London is an amazing city, the seat of the British Empire. The city is layered with every era of art, architecture, literature, philosophy and political upheaval usually only accessed through school books.
Just living here is an education.
Museums are plentiful, free and lined with rare treasures, antiquities and artefacts. Brightly lit theatres boast among their cast members Hollywood actors and world class talent. Some shows run for years on end. Libraries, churches, houses of parliament, consulates, hotels, each are heartrendingly beautiful and well preserved.
As an Aussie in London, I’m struck with the power of “empirical” imagery in a the city streets, free to view from pavements for both rich and poor. There are statues of Victoria, Wellington, Nelson and Bodicea, an Obelisk taken from Egypt, dragon markers to outline the borders of the City of London, sphinxes on park benches, a Unicorn on the coat of arms, Griffins, a winged bull , Peter Pan in Hyde Park and the list goes on.
As a child of the “new-colonies” as we antipodeans are historically referred to, such regal imagery in public places is somewhat curious and wonderful. The importance of such imagery does not go unobserved.
Herodotus was noted as “father of history” for his inquiry ‘historia’ into the events surrounding the Greco-Persian wars of the 5th century BC. He collected his materials systematically and critically, and then arranged them into a historiographic narrative thus breaking with the Homeric tradition to poetically allude to mythic origins.
However, even Herodotus could not help tracing the genealogies of human kings to the divine nor recount the significance of the oracles on the behaviours of men.
As James Romm wrote,
Herodotus worked under a common ancient Greek cultural assumption that the way events are remembered and retold (e.g. in myths or legends) produces a valid kind of understanding, even when this retelling is not entirely factual. For Herodotus, then, it takes both myth and history to produce truthful understanding.
London tells a story on its streets, its squares, its cornices and its parks. Not only are there everywhere images of leaders, monarchs, notable men and women of history but these leaders are co-conspirators with creatures of myth and legend as though standing in a line of history which reaches back into the realm of dreams and myths itself.

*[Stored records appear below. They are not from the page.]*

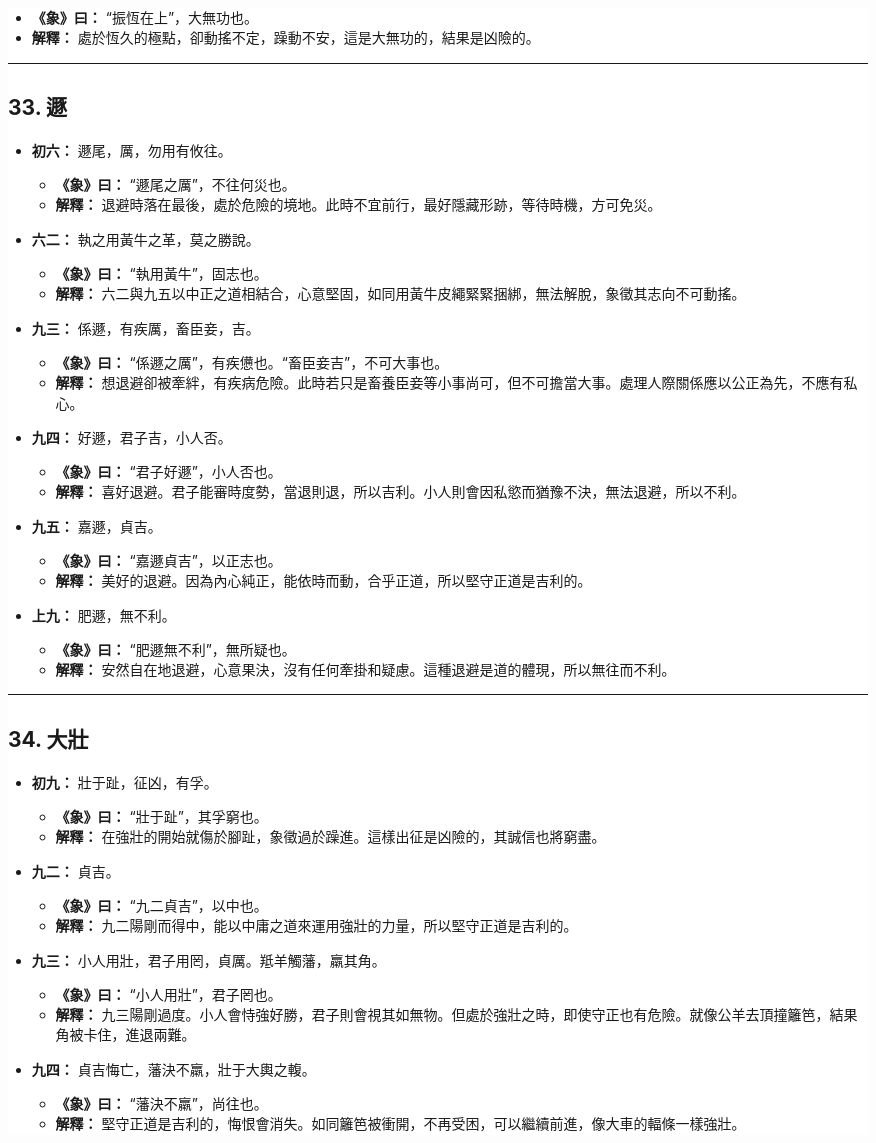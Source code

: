   - **《象》曰：** “振恆在上”，大無功也。
  - **解釋：** 處於恆久的極點，卻動搖不定，躁動不安，這是大無功的，結果是凶險的。

---

## 33. 遯

- **初六：** 遯尾，厲，勿用有攸往。

  - **《象》曰：** “遯尾之厲”，不往何災也。
  - **解釋：** 退避時落在最後，處於危險的境地。此時不宜前行，最好隱藏形跡，等待時機，方可免災。

- **六二：** 執之用黃牛之革，莫之勝說。

  - **《象》曰：** “執用黃牛”，固志也。
  - **解釋：** 六二與九五以中正之道相結合，心意堅固，如同用黃牛皮繩緊緊捆綁，無法解脫，象徵其志向不可動搖。

- **九三：** 係遯，有疾厲，畜臣妾，吉。

  - **《象》曰：** “係遯之厲”，有疾憊也。“畜臣妾吉”，不可大事也。
  - **解釋：** 想退避卻被牽絆，有疾病危險。此時若只是畜養臣妾等小事尚可，但不可擔當大事。處理人際關係應以公正為先，不應有私心。

- **九四：** 好遯，君子吉，小人否。

  - **《象》曰：** “君子好遯”，小人否也。
  - **解釋：** 喜好退避。君子能審時度勢，當退則退，所以吉利。小人則會因私慾而猶豫不決，無法退避，所以不利。

- **九五：** 嘉遯，貞吉。

  - **《象》曰：** “嘉遯貞吉”，以正志也。
  - **解釋：** 美好的退避。因為內心純正，能依時而動，合乎正道，所以堅守正道是吉利的。

- **上九：** 肥遯，無不利。

  - **《象》曰：** “肥遯無不利”，無所疑也。
  - **解釋：** 安然自在地退避，心意果決，沒有任何牽掛和疑慮。這種退避是道的體現，所以無往而不利。

---

## 34. 大壯

- **初九：** 壯于趾，征凶，有孚。

  - **《象》曰：** “壯于趾”，其孚窮也。
  - **解釋：** 在強壯的開始就傷於腳趾，象徵過於躁進。這樣出征是凶險的，其誠信也將窮盡。

- **九二：** 貞吉。

  - **《象》曰：** “九二貞吉”，以中也。
  - **解釋：** 九二陽剛而得中，能以中庸之道來運用強壯的力量，所以堅守正道是吉利的。

- **九三：** 小人用壯，君子用罔，貞厲。羝羊觸藩，羸其角。

  - **《象》曰：** “小人用壯”，君子罔也。
  - **解釋：** 九三陽剛過度。小人會恃強好勝，君子則會視其如無物。但處於強壯之時，即使守正也有危險。就像公羊去頂撞籬笆，結果角被卡住，進退兩難。

- **九四：** 貞吉悔亡，藩決不羸，壯于大輿之輹。

  - **《象》曰：** “藩決不羸”，尚往也。
  - **解釋：** 堅守正道是吉利的，悔恨會消失。如同籬笆被衝開，不再受困，可以繼續前進，像大車的輻條一樣強壯。
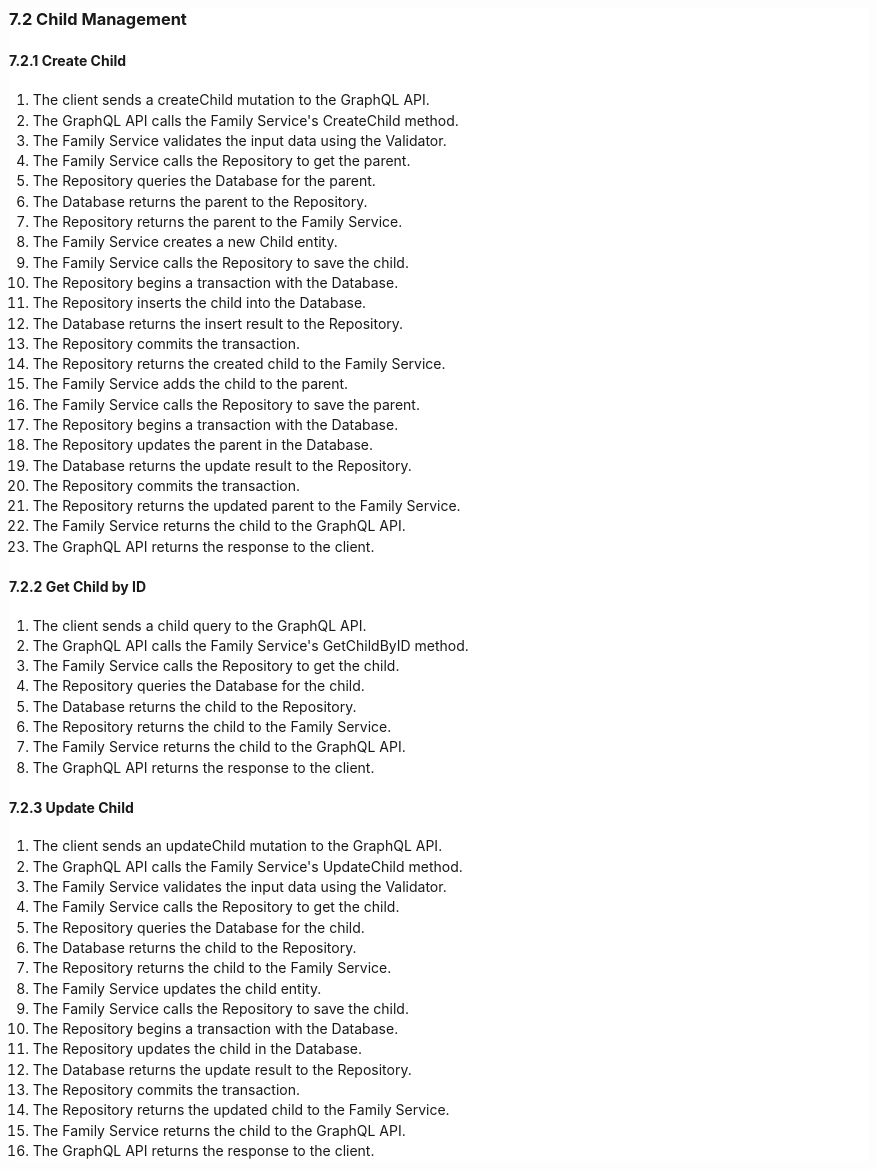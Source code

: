 ### 7.2 Child Management

#### 7.2.1 Create Child

1. The client sends a createChild mutation to the GraphQL API.
2. The GraphQL API calls the Family Service's CreateChild method.
3. The Family Service validates the input data using the Validator.
4. The Family Service calls the Repository to get the parent.
5. The Repository queries the Database for the parent.
6. The Database returns the parent to the Repository.
7. The Repository returns the parent to the Family Service.
8. The Family Service creates a new Child entity.
9. The Family Service calls the Repository to save the child.
10. The Repository begins a transaction with the Database.
11. The Repository inserts the child into the Database.
12. The Database returns the insert result to the Repository.
13. The Repository commits the transaction.
14. The Repository returns the created child to the Family Service.
15. The Family Service adds the child to the parent.
16. The Family Service calls the Repository to save the parent.
17. The Repository begins a transaction with the Database.
18. The Repository updates the parent in the Database.
19. The Database returns the update result to the Repository.
20. The Repository commits the transaction.
21. The Repository returns the updated parent to the Family Service.
22. The Family Service returns the child to the GraphQL API.
23. The GraphQL API returns the response to the client.

#### 7.2.2 Get Child by ID

1. The client sends a child query to the GraphQL API.
2. The GraphQL API calls the Family Service's GetChildByID method.
3. The Family Service calls the Repository to get the child.
4. The Repository queries the Database for the child.
5. The Database returns the child to the Repository.
6. The Repository returns the child to the Family Service.
7. The Family Service returns the child to the GraphQL API.
8. The GraphQL API returns the response to the client.

#### 7.2.3 Update Child

1. The client sends an updateChild mutation to the GraphQL API.
2. The GraphQL API calls the Family Service's UpdateChild method.
3. The Family Service validates the input data using the Validator.
4. The Family Service calls the Repository to get the child.
5. The Repository queries the Database for the child.
6. The Database returns the child to the Repository.
7. The Repository returns the child to the Family Service.
8. The Family Service updates the child entity.
9. The Family Service calls the Repository to save the child.
10. The Repository begins a transaction with the Database.
11. The Repository updates the child in the Database.
12. The Database returns the update result to the Repository.
13. The Repository commits the transaction.
14. The Repository returns the updated child to the Family Service.
15. The Family Service returns the child to the GraphQL API.
16. The GraphQL API returns the response to the client.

Such mythic imagery, gives the Empire gravitas. A propaganda of sorts. And yet, perhaps like Herodotus we learn that it takes both myth and history to produce a truthful understanding of ourselves.
Muriel Rukeyser writes:
The world is not made of atoms, it’s made of stories.
Indeed. An Empire is certainly made of more than guns and steel. It’s made of the narratives that weave the hearts of its people together.